In yet another high-profile enforcement action, last week EU Competition Commissioner Margrethe Vestager announced charges against Qualcomm Inc., a world leader in 3G, 4G, and next-generation wireless technologies and the world’s largest supplier of baseband chipsets, for allegedly abusing its dominant position in the baseband chipset market. The Commission preliminarily concluded that Qualcomm illegally paid a major customer to exclusively use Qualcomm chipsets, and also engaged in predatory pricing by selling chipsets below cost with the aim of forcing a competitor out of the market.
We have previously reported on Commissioner Vestager’s aggressive antitrust enforcement actions in the technology industry. Over the past year, the Commission has commenced formal investigations into such tech heavyweights as Amazon and Google.

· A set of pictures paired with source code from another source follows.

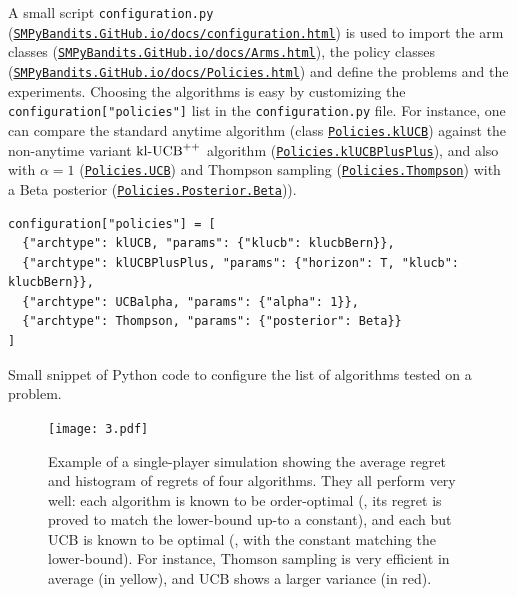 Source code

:A small script \texttt{configuration.py} (\texttt{\href{https://SMPyBandits.GitHub.io/docs/configuration.html}{SMPyBandits.GitHub.io/docs/configuration.html}}) is used to import the arm classes (\texttt{\href{https://SMPyBandits.GitHub.io/docs/Arms.html}{SMPyBandits.GitHub.io/docs/Arms.html}}), the policy classes (\texttt{\href{https://SMPyBandits.GitHub.io/docs/Policies.html}{SMPyBandits.GitHub.io/docs/Policies.html}}) and define the problems and the experiments.
Choosing the algorithms is easy by customizing the \texttt{configuration["policies"]} list in the \texttt{configuration.py} file.
For instance, one can compare the standard anytime \klUCB{} algorithm (class \texttt{\href{https://SMPyBandits.GitHub.io/docs/Policies.klUCB.html}{Policies.klUCB}}) against the non-anytime variant $\mathrm{kl}\text{-}\mathrm{UCB}^{++}$ algorithm (\texttt{\href{https://SMPyBandits.GitHub.io/docs/Policies.klUCBPlusPlus.html}{Policies.klUCBPlusPlus}}), and also \UCB{} with $\alpha=1$ (\texttt{\href{https://SMPyBandits.GitHub.io/docs/Policies.UCBalpha.html}{Policies.UCB}}) and Thompson sampling (\texttt{\href{https://SMPyBandits.GitHub.io/docs/Policies.Thompson.html}{Policies.Thompson}}) with a Beta posterior (\texttt{\href{https://SMPyBandits.GitHub.io/docs/Policies.Posterior.Beta.html}{Policies.Posterior.Beta}})).

\begin{small}
\begin{listing}[h!]
    \begin{verbatim}
configuration["policies"] = [
  {"archtype": klUCB, "params": {"klucb": klucbBern}},
  {"archtype": klUCBPlusPlus, "params": {"horizon": T, "klucb": klucbBern}},
  {"archtype": UCBalpha, "params": {"alpha": 1}},
  {"archtype": Thompson, "params": {"posterior": Beta}}
]
    \end{verbatim}
    \caption{Small snippet of Python code to configure the list of algorithms tested on a problem.}
    \label{lst:3:howToConfigureAlgorithms}
\end{listing}
\end{small}

\begin{figure}[h!]  %
	\texttt{[image: 3.pdf]}
	\caption[Example of a single-player simulation showing the average regret and histogram of regrets of $4$ algorithms]{
		Example of a single-player simulation showing the average regret and histogram of regrets of four algorithms. They all perform very well: each algorithm is known to be order-optimal (\ie, its regret is proved to match the lower-bound up-to a constant), and each but UCB is known to be optimal (\ie, with the constant matching the lower-bound). For instance, Thomson sampling is very efficient in average (in yellow), and UCB shows a larger variance (in red).
	}
	\label{fig:3:firstPlot}
\end{figure}

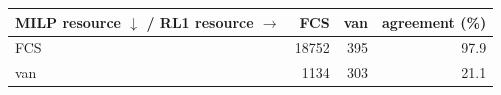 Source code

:\begin{tabular}{@{}lrrr@{}}
\toprule
MILP resource $\downarrow$ / RL1 resource $\rightarrow$ & FCS & van & agreement (\%) \\
\midrule
FCS & 18752 & 395 & 97.9 \\
van & 1134 & 303 & 21.1 \\
\bottomrule
\end{tabular}
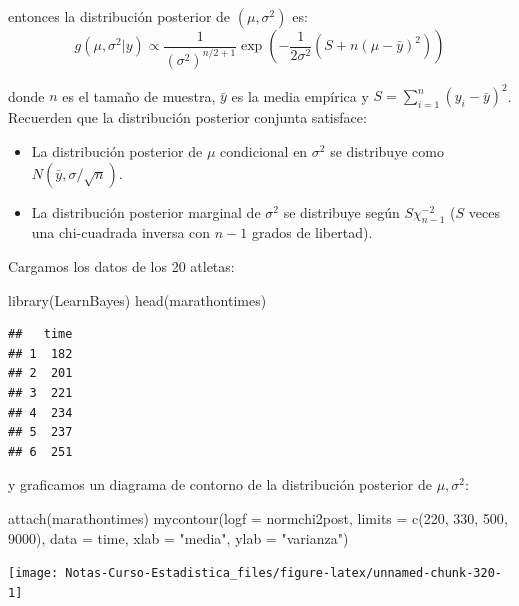 \documentclass[
  12pt,
]{book}
\newenvironment{Shaded}{\begin{snugshade}}{\end{snugshade}}
\newcommand{\AttributeTok}[1]{\textcolor[rgb]{0.77,0.63,0.00}{#1}}
\newcommand{\DecValTok}[1]{\textcolor[rgb]{0.00,0.00,0.81}{#1}}
\newcommand{\FunctionTok}[1]{\textcolor[rgb]{0.00,0.00,0.00}{#1}}
\newcommand{\NormalTok}[1]{#1}
\newcommand{\StringTok}[1]{\textcolor[rgb]{0.31,0.60,0.02}{#1}}
\providecommand{\tightlist}{%
  \setlength{\itemsep}{0pt}\setlength{\parskip}{0pt}}
\theoremstyle{definition}
\theoremstyle{definition}
\theoremstyle{definition}
\theoremstyle{definition}
\theoremstyle{remark}
\begin{document}
entonces la distribución posterior de \((\mu,\sigma^2)\) es:
\[g(\mu,\sigma^2|y)\propto \frac{1}{(\sigma^2)^{n/2+1}}\exp{\left(-\frac{1}{2\sigma^2}\left(S+n(\mu-\bar y)^2\right)\right)}\]

donde \(n\) es el tamaño de muestra, \(\bar y\) es la media empírica y \(S=\sum_{i=1}^n(y_i-\bar y)^2\). Recuerden que la distribución posterior conjunta satisface:

\begin{itemize}
\tightlist
\item
  La distribución posterior de \(\mu\) condicional en \(\sigma^2\) se distribuye como \(N(\bar y,\sigma/\sqrt{n})\).
\item
  La distribución posterior marginal de \(\sigma^2\) se distribuye según \(S\chi_{n-1}^{-2}\) (\(S\) veces una chi-cuadrada inversa con \(n-1\) grados de libertad).
\end{itemize}

Cargamos los datos de los 20 atletas:

\begin{Shaded}
\begin{Highlighting}[]
\FunctionTok{library}\NormalTok{(LearnBayes)}
\FunctionTok{head}\NormalTok{(marathontimes)}
\end{Highlighting}
\end{Shaded}

\begin{verbatim}
##   time
## 1  182
## 2  201
## 3  221
## 4  234
## 5  237
## 6  251
\end{verbatim}

y graficamos un diagrama de contorno de la distribución posterior de \(\mu,\sigma^2\):

\begin{Shaded}
\begin{Highlighting}[]
\FunctionTok{attach}\NormalTok{(marathontimes)}
\FunctionTok{mycontour}\NormalTok{(}\AttributeTok{logf =}\NormalTok{ normchi2post, }\AttributeTok{limits =} \FunctionTok{c}\NormalTok{(}\DecValTok{220}\NormalTok{, }\DecValTok{330}\NormalTok{,}
    \DecValTok{500}\NormalTok{, }\DecValTok{9000}\NormalTok{), }\AttributeTok{data =}\NormalTok{ time, }\AttributeTok{xlab =} \StringTok{"media"}\NormalTok{, }\AttributeTok{ylab =} \StringTok{"varianza"}\NormalTok{)}
\end{Highlighting}
\end{Shaded}

\begin{center}\texttt{[image: Notas-Curso-Estadistica\_files/figure-latex/unnamed-chunk-320-1]} \end{center}
\end{document}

Continuing that trend, the Commission commenced this formal investigation into Qualcomm in July. In remarks shortly after the investigation began, Commissioner Vestager stressed the importance of requiring tech suppliers to compete on the merits of their products. In its announcement last week, the Commission echoed those sentiments, noting that consumers increasingly access the Internet through mobile devices and, accordingly, it is critical to safeguard effective competition for the supply of key components of these devices.

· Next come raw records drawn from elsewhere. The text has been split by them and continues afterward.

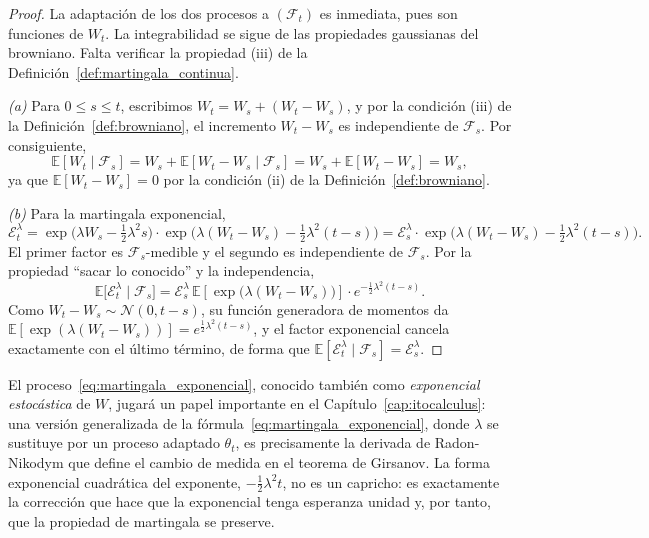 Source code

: \documentclass[11pt,a4paper,oneside]{report}
\theoremstyle{plain}
\theoremstyle{definition}
\theoremstyle{remark}
\newcommand{\E}{\mathbb{E}}
\newcommand{\F}{\mathcal{F}}
\newcommand{\1}{\mathbf{1}}
\begin{document}
\begin{proof}
La adaptación de los dos procesos a $(\F_t)$ es inmediata, pues son
funciones de $W_t$. La integrabilidad se sigue de las propiedades
gaussianas del browniano. Falta verificar la propiedad (iii) de la
Definición~\ref{def:martingala_continua}.

\emph{(a)} Para $0 \leq s \leq t$, escribimos $W_t = W_s + (W_t - W_s)$,
y por la condición (iii) de la Definición~\ref{def:browniano}, el
incremento $W_t - W_s$ es independiente de $\F_s$. Por consiguiente,
\begin{equation*}
  \E[W_t \mid \F_s] = W_s + \E[W_t - W_s \mid \F_s]
                    = W_s + \E[W_t - W_s] = W_s,
\end{equation*}
ya que $\E[W_t - W_s] = 0$ por la condición (ii) de la
Definición~\ref{def:browniano}.

\emph{(b)} Para la martingala exponencial,
\begin{equation*}
  \mathcal{E}_t^{\lambda}
  = \exp\!\bigl(\lambda W_s - \tfrac{1}{2}\lambda^2 s\bigr)
    \cdot \exp\!\bigl(\lambda(W_t - W_s) - \tfrac{1}{2}\lambda^2(t - s)\bigr)
  = \mathcal{E}_s^{\lambda} \cdot
    \exp\!\bigl(\lambda(W_t - W_s) - \tfrac{1}{2}\lambda^2(t - s)\bigr).
\end{equation*}
El primer factor es $\F_s$-medible y el segundo es independiente de
$\F_s$. Por la propiedad ``sacar lo conocido'' y la independencia,
\begin{equation*}
  \E\bigl[\mathcal{E}_t^{\lambda} \mid \F_s\bigr]
  = \mathcal{E}_s^{\lambda}\,
    \E\!\left[\exp\!\bigl(\lambda(W_t - W_s)\bigr)\right]
    \cdot e^{-\frac{1}{2}\lambda^2(t-s)}.
\end{equation*}
Como $W_t - W_s \sim \mathcal{N}(0, t-s)$, su función generadora de
momentos da $\E[\exp(\lambda(W_t-W_s))] = e^{\frac{1}{2}\lambda^2(t-s)}$,
y el factor exponencial cancela exactamente con el último término, de forma que $\E[\mathcal{E}_t^{\lambda} \mid \F_s] = \mathcal{E}_s^{\lambda}$.
\end{proof}

El
proceso~\eqref{eq:martingala_exponencial}, conocido también como
\emph{exponencial estocástica} de $W$, jugará un papel importante en el
Capítulo~\ref{cap:itocalculus}: una versión generalizada de la
fórmula~\eqref{eq:martingala_exponencial}, donde $\lambda$ se sustituye
por un proceso adaptado $\theta_t$, es precisamente la derivada de
Radon-Nikodym que define el cambio de medida en el teorema de Girsanov.
La forma exponencial cuadrática del exponente, $-\tfrac{1}{2}\lambda^2
t$, no es un capricho: es exactamente la corrección que hace que la
exponencial tenga esperanza unidad y, por tanto, que la propiedad de
martingala se preserve.
\end{document}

Qualcomm earns a significant percentage of its profits by licensing patents to mobile technology manufacturers. The Commission’s preliminary conclusions allege that, since 2011, Qualcomm has made unlawful payments to a major smartphone and tablet manufacturer in exchange for the assurance that the company would exclusively use Qualcomm baseband chipsets in its smartphones and tablets. The Commission claims that this conduct has reduced the manufacturer’s incentives to source chipsets from Qualcomm’s competitors and, thus, has harmed competition and innovation in the markets for these products.
The Commission’s preliminary conclusions also allege that Qualcomm engaged in predatory pricing in violation of EU law. According to the Commission, Qualcomm was concerned by the threat of competition from Icera, Inc., an emerging competitor in the baseband chipset market. The Commission alleges that, between 2009 and 2011, Qualcomm sold its 3G baseband chipsets to customers at prices below cost in an effort to force Icera out of the market.
The Commission’s charges came just as the Taiwan Fair Trade Commissionannounced a new investigation into whether Qualcomm’s patent licensing arrangements violate the Taiwan Fair Trade Act. Qualcomm faces similar charges in an investigation by the South Korean Fair Trade Commission. The United States Federal Trade Commission also has an ongoing probe into Qualcomm’s business practices.
In remarks to the European Parliament last year shortly before she took office, Commissioner Vestager vowed to take an active role in monitoring competition in the technology sector. With the charges against Qualcomm, it appears that aggressive antitrust enforcement by EU regulators against technology companies is not going away any time soon.